Hans welcomed Prof. Mnich and Prof. Böhm from the
Technical University (RWTH) Aachen and thanked them for the supervision of
Jan's Ph.D. thesis.
After motivation for the beam position measurement at CLIC, Jan described
the position monitoring by resonant cavities with the advantages of the possible
use of the accelerating structures as BPMs and without gain equalization.
He showed the design of a 30 GHz single cell resonant cavity BPM used at
CTFII, where the TM110 mode is sensed through waveguides. This
cavity was used in the probe beam of CTFII and the beam position varied inside
the BPM by an upstream corrector magnet. The BPM RF signal was downconverted
by a local oscillator to fIF=120MHz and analyzed on an oscilloscope.
Both amplitude and phase of the signal were calculated and show the expected
behaviour, the mean amplitude deviation is 8.4 µm rms, the mean phase
deviation is 1.1° (but with the measurement split into two phase states).
The phase was found to be valuable because of its strong position dependency
in the cavity centre.
This design is not usable for CLIC where one needs dipole mode damping and
better common mode rejection. A possible design for CLIC was presented that
achieved strong damping and further common mode rejection by a different
coupling geometry.
An undamped 30 GHz accelerating structure was used to measure simultaneously
beam position and angle with beam position and angular resolution of 6.3
µm and 7.5 µrad, respectively.
The heavily damped short SICA prototype 3 GHz structure was modified to sense
the dipole mode. The structure and the coupler were modelled by GdfidL and
compared to HFSS. The frequency response agrees for several peaks in the
spectrum, though there are some differences in the shape. These first simulations
with GdfidL are promising. The signal from the damping waveguide was also
measured and compared to the simulations. The peak frequencies agree reasonably
well but quality factors are significantly different. The signal shows a
very clear position dependence with a mean deviation of 5.7 µm rms
from an expected straight line fit in the complex plane.
copy of his transparencies (pdf format
or gzip'ed postscipt)
Discussion:
- A question was raised if noise subtraction of the
0 position raw signal could improve the resolution. This would strongly depend
on the source of the noise which is not clear.
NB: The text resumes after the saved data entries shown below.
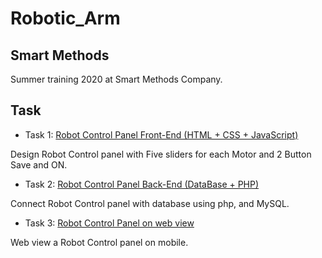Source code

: # Robotic_Arm

## Smart Methods

Summer training 2020 at Smart Methods Company.

## Task 

- Task 1: [Robot Control Panel Front-End (HTML + CSS + JavaScript)](https://github.com/shahadNa1/Robotic_Arm/tree/main/Contorl%20Panel%20Task%201)

Design Robot Control panel with Five sliders for each Motor and 2 Button Save and ON.

- Task 2: [Robot Control Panel Back-End (DataBase + PHP)](https://github.com/shahadNa1/Robotic_Arm/tree/main/Control%20Panel%20Task2) 

Connect Robot Control panel with database using php, and MySQL.

- Task 3: [Robot Control Panel on web view]()

Web view a Robot Control panel on mobile.




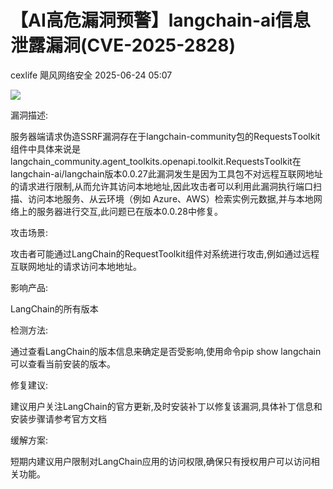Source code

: #  【AI高危漏洞预警】langchain-ai信息泄露漏洞(CVE-2025-2828)  
cexlife  飓风网络安全   2025-06-24 05:07  
  
![](https://mmbiz.qpic.cn/mmbiz_png/ibhQpAia4xu00Um94S0fA3hKOSSz2ctOSo9nNIeuoJkvSXZWjyoDkhwSrS1kmF4CO2p42N6UAVss7b8mLDQqE6kw/640?wx_fmt=png&from=appmsg "")  
  
漏洞描述:  
  
服务器端请求伪造SSRF漏洞存在于lаnɡсhаin-соmmunitу包的RеԛuеѕtѕTооlkit组件中具体来说是lаnɡсhаin_соmmunitу.аɡеnt_tооlkitѕ.ореnарi.tооlkit.RеԛuеѕtѕTооlkit在 lаnɡсhаin-аi/lаnɡсhаin版本0.0.27此漏洞发生是因为工具包不对远程互联网地址的请求进行限制,从而允许其访问本地地址,因此攻击者可以利用此漏洞执行端口扫描、访问本地服务、从云环境（例如 Azurе、AWS）检索实例元数据,并与本地网络上的服务器进行交互,此问题已在版本0.0.28中修复。  
  
攻击场景:  
  
攻击者可能通过LangChain的RequestToolkit组件对系统进行攻击,例如通过远程互联网地址的请求访问本地地址。  
  
影响产品:  
  
LangChain的所有版本   
  
检测方法:  
  
通过查看LangChain的版本信息来确定是否受影响,使用命令pip show langchain可以查看当前安装的版本。   
  
修复建议:  
  
建议用户关注LаnɡChаin的官方更新,及时安装补丁以修复该漏洞,具体补丁信息和安装步骤请参考官方文档  
  
缓解方案:  
  
短期内建议用户限制对LаnɡChаin应用的访问权限,确保只有授权用户可以访问相关功能。  
  
  
  
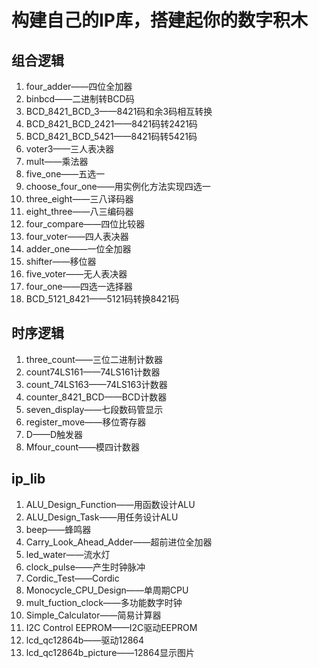 # 构建自己的IP库，搭建起你的数字积木



## 组合逻辑

1. four_adder——四位全加器
2. binbcd——二进制转BCD码
3. BCD_8421_BCD_3——8421码和余3码相互转换
4. BCD_8421_BCD_2421——8421码转2421码
5. BCD_8421_BCD_5421——8421码转5421码
6. voter3——三人表决器
7. mult——乘法器
8. five_one——五选一
9. choose_four_one——用实例化方法实现四选一
10. three_eight——三八译码器
11. eight_three——八三编码器
12. four_compare——四位比较器
13. four_voter——四人表决器
14. adder_one——一位全加器
15. shifter——移位器
16. five_voter——无人表决器
17. four_one——四选一选择器
18. BCD_5121_8421——5121码转换8421码

## 时序逻辑

1. three_count——三位二进制计数器
2. count74LS161——74LS161计数器
3. count_74LS163——74LS163计数器
4. counter_8421_BCD——BCD计数器
5. seven_display——七段数码管显示
6. register_move——移位寄存器
7. D——D触发器
8. Mfour_count——模四计数器

## ip_lib

1. ALU_Design_Function——用函数设计ALU
2. ALU_Design_Task——用任务设计ALU
3. beep——蜂鸣器
4. Carry_Look_Ahead_Adder——超前进位全加器
5. led_water——流水灯
6. clock_pulse——产生时钟脉冲
7. Cordic_Test——Cordic
8. Monocycle_CPU_Design——单周期CPU
9. mult_fuction_clock——多功能数字时钟
10. Simple_Calculator——简易计算器
11. I2C Control EEPROM——I2C驱动EEPROM
12. lcd_qc12864b——驱动12864
13. lcd_qc12864b_picture——12864显示图片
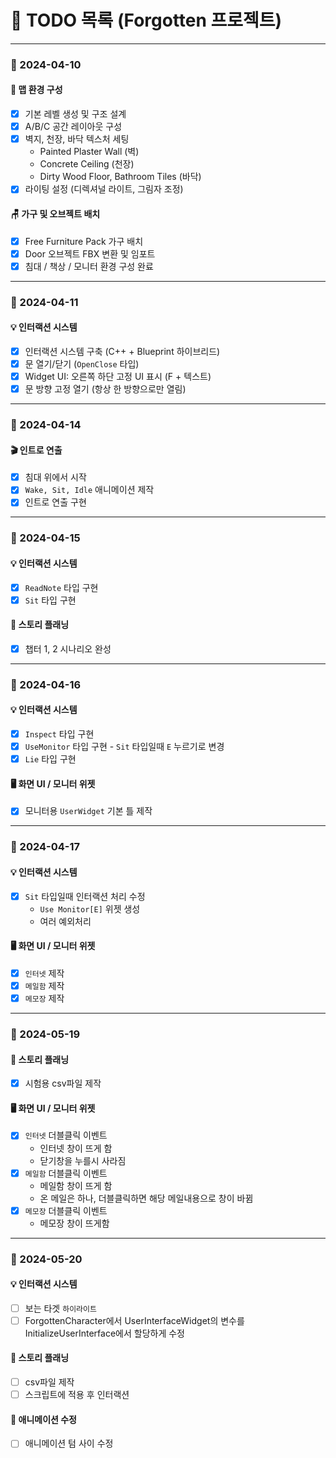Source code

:# 📝 TODO 목록 (Forgotten 프로젝트)

---

### 📅 2024-04-10

#### 🧱 맵 환경 구성

- [x] 기본 레벨 생성 및 구조 설계
- [x] A/B/C 공간 레이아웃 구성
- [x] 벽지, 천장, 바닥 텍스처 세팅
  - Painted Plaster Wall (벽)
  - Concrete Ceiling (천장)
  - Dirty Wood Floor, Bathroom Tiles (바닥)
- [x] 라이팅 설정 (디렉셔널 라이트, 그림자 조정)

#### 🪑 가구 및 오브젝트 배치

- [x] Free Furniture Pack 가구 배치
- [x] Door 오브젝트 FBX 변환 및 임포트
- [x] 침대 / 책상 / 모니터 환경 구성 완료

---

### 📅 2024-04-11

#### 💡 인터랙션 시스템
- [x] 인터랙션 시스템 구축 (C++ + Blueprint 하이브리드)
- [x] 문 열기/닫기 (`OpenClose` 타입)
- [x] Widget UI: 오른쪽 하단 고정 UI 표시 (F + 텍스트)
- [x] 문 방향 고정 열기 (항상 한 방향으로만 열림)

---

### 📅 2024-04-14

#### 🎬 인트로 연출
- [x] 침대 위에서 시작
- [x] `Wake, Sit, Idle` 애니메이션 제작
- [x] 인트로 연출 구현

---

### 📅 2024-04-15

#### 💡 인터랙션 시스템
- [x] `ReadNote` 타입 구현
- [x] `Sit` 타입 구현

#### 📖 스토리 플래닝
- [x] 챕터 1, 2 시나리오 완성

---

### 📅 2024-04-16

#### 💡 인터랙션 시스템
- [x] `Inspect` 타입 구현
- [x] `UseMonitor` 타입 구현 - `Sit` 타입일때 `E` 누르기로 변경
- [x] `Lie` 타입 구현

#### 🖥️ 화면 UI / 모니터 위젯
- [x] 모니터용 `UserWidget` 기본 틀 제작

---

### 📅 2024-04-17

#### 💡 인터랙션 시스템
- [x] `Sit` 타입일때 인터랙션 처리 수정
  - `Use Monitor[E]` 위젯 생성
  - 여러 예외처리

#### 🖥️ 화면 UI / 모니터 위젯
- [x] `인터넷` 제작
- [x] `메일함` 제작
- [x] `메모장` 제작

---

### 📅 2024-05-19

#### 📖 스토리 플래닝
- [x] 시험용 csv파일 제작

#### 🖥️ 화면 UI / 모니터 위젯
- [x] `인터넷` 더블클릭 이벤트
  - 인터넷 창이 뜨게 함
  - 닫기창을 누를시 사라짐
- [x] `메일함` 더블클릭 이벤트
  - 메일함 창이 뜨게 함
  - 온 메일은 하나, 더블클릭하면 해당 메일내용으로 창이 바뀜
- [x] `메모장` 더블클릭 이벤트
  - 메모장 창이 뜨게함

---

### 📅 2024-05-20

#### 💡 인터랙션 시스템
- [ ] 보는 타겟 `하이라이트`
- [ ] ForgottenCharacter에서 UserInterfaceWidget의 변수를 InitializeUserInterface에서 할당하게 수정

#### 📖 스토리 플래닝
- [ ] csv파일 제작
- [ ] 스크립트에 적용 후 인터랙션
  
#### 🎥 애니메이션 수정
- [ ] 애니메이션 텀 사이 수정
- The 3 GHz and 30 GHz structures show about the same resolution. This could
be due to the last part of the mixer channel which is identical, beam jitter
or the similar beam size for the measurement. This point is to be better
understood.
- A comment was made that this BPM could have a possible use for stochastic
cooling.
- It was asked which part of the mechanical design properties is the most
critical. The slot position for the coupling slot is important since an error
breaks the symmetry and leads to coupling for the fundamental mode.
- Concerning the Q factor differences for the SICA prototype,
it was added that one peak in the spectrum is there only due to a manufacturing
error discovered later that might not be so well understood. In addition,
there is an uncertainty in the SiC load description in the simulation.